Disruption is a powerful driver of innovation and it is often great at lowering prices. The new rules in real estate are disrupting communication about real estate commissions. The latest change will prevent listing agents from communicating any buyer agency compensation offered from sellers to buyer agents in the MLS (Multiple Listing Service).
More conversations about buyer commissions will take place between sellers and buyers and their agents. Agents will have to have more conversations about how each transaction will compensate each side. Some think this will drive down commissions. Commissions have always been negotiable, and low cost brokerages have been around for buyers and sellers who want rock bottom commissions.
The MLS is the place where agents market listing details, other agents and the public use it to see what homes are for sale. The MLS is paid for by REALTORs and plays a major role in the real estate ecosystem. It creates the aggregate feed that powers sites like Zillow and Redfin. The MLS empowers consumers to make informed decisions about the housing market, it not only shows what is for sale, it stores information on past sales, allowing everyone to research real estate prices even without a REALTOR.
I am a huge advocate of homeownership, I want everyone who wants a home to be able to afford a home in the community they want. What I see in the housing market is that sellers want to sell their nest egg for as much as they can. Supply and demand are what keep driving home costs up, not commissions. Let’s say the changes result in a market where sellers are no longer compensating buyer agents at all. First time home buyers are already struggling to secure down payments and closing costs, so the idea that they will have extra funds to pay commissions from their side of the closing table doesn’t seem to factor in their needs. Putting that aside, aren’t sellers just going to expect to keep any extra money they are not paying the other agent for themselves?
Both buyers and sellers seem to want guidance and service from their own agents. Agents market a home, help prepare a home for sale, they help stage and photograph homes so that buyers can envision living there themselves. Agents oversee completing all of the legal contracts needed to get into escrow. Each state has standard industry contracts which are constantly updated based on new laws and legal cases.
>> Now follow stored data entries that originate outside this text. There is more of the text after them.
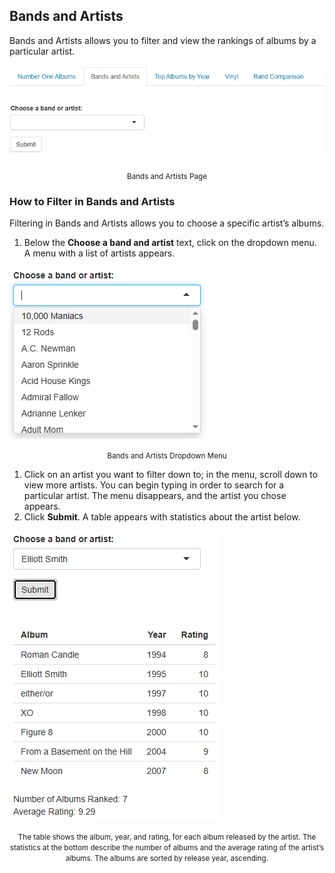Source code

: <!-- bands_and_artists.md -->

## Bands and Artists
Bands and Artists allows you to filter and view the rankings of albums by a particular artist.

![Bands and Artists Page](../../../images/image1.png 'Bands and Artists Page')

<center><small>Bands and Artists Page</small></center>

### How to Filter in Bands and Artists
Filtering in Bands and Artists allows you to choose a specific artist’s albums.

1. Below the **Choose a band and artist** text, click on the dropdown menu.  A menu with a list of artists appears.

![Bands and Artists Dropdown Menu](../../../images/image26.png 'Bands and Artists Dropdown Menu')
<center><small>Bands and Artists Dropdown Menu</small></center>

1. Click on an artist you want to filter down to; in the menu, scroll down to view more artists.  You can begin typing in order to search for a particular artist.  The menu disappears, and the artist you chose appears.
2. Click **Submit**.  A table appears with statistics about the artist below.

![The table shows the album, year, and rating, for each album released by the artist.  The statistics at the bottom describe the number of albums and the average rating of the artist’s albums.  The albums are sorted by release year, ascending.](../../../images/image29.png 'The table shows the album, year, and rating, for each album released by the artist.  The statistics at the bottom describe the number of albums and the average rating of the artist’s albums.  The albums are sorted by release year, ascending.')
<center><small>The table shows the album, year, and rating, for each album released by the artist.  The statistics at the bottom describe the number of albums and the average rating of the artist’s albums.  The albums are sorted by release year, ascending.</small></center>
Industry contracts, like the MLS, are created with fees and dues that REALTORs pay.
A common justification for the new settlement is that commissions are higher in the US compared to those in Europe. Of course, we have different market dynamics and higher costs in the US. Most agents are 1099 workers, we are self employed and pay our broker, taxes, and buy health insurance on the open market. Out of our commission, we also pay all of the cost of doing business - things you need for your home to sell in the best light: marketing materials, professional photos, post cards, print and online ads.
It seems like there are some who think that the dollar amount of commissions should be frozen according to what they were in the past. If we made $15,000 gross commission in 2002 when a home cost $500,000 - today that home is $1,000,000 or more but the thinking seems to be that agents should earn the same $15,000 or so today. When home prices rise, our living costs, and our costs of doing business also rise. We have mortgages too.
Lastly, almost all REALTORS are operating on a speculative basis. We will work diligently without guaranteed compensation until a transaction is successfully closed. Not every client representation agreement results in a closed sale. If a buyer’s agent shows a buyer twenty homes and that client decides that rates raised too much and they don’t want to buy anymore, we just stay in touch and move on to the next prospect. This speculative nature of the profession means that agents invest substantial time and resources into marketing properties, showing homes, negotiating (and re-negotiating) deals all with no guarantee of earning compensation. This inherent risk is a fundamental aspect of the real estate business.
Consumers have grown accustomed to the ease of accessing comprehensive real estate information through the MLS and to having industry standard contracts for their transactions. What will change? Prices, services? I don't know. I do know we’ll keep working, following the rules, and delivering services that buyers and sellers tell us that they want.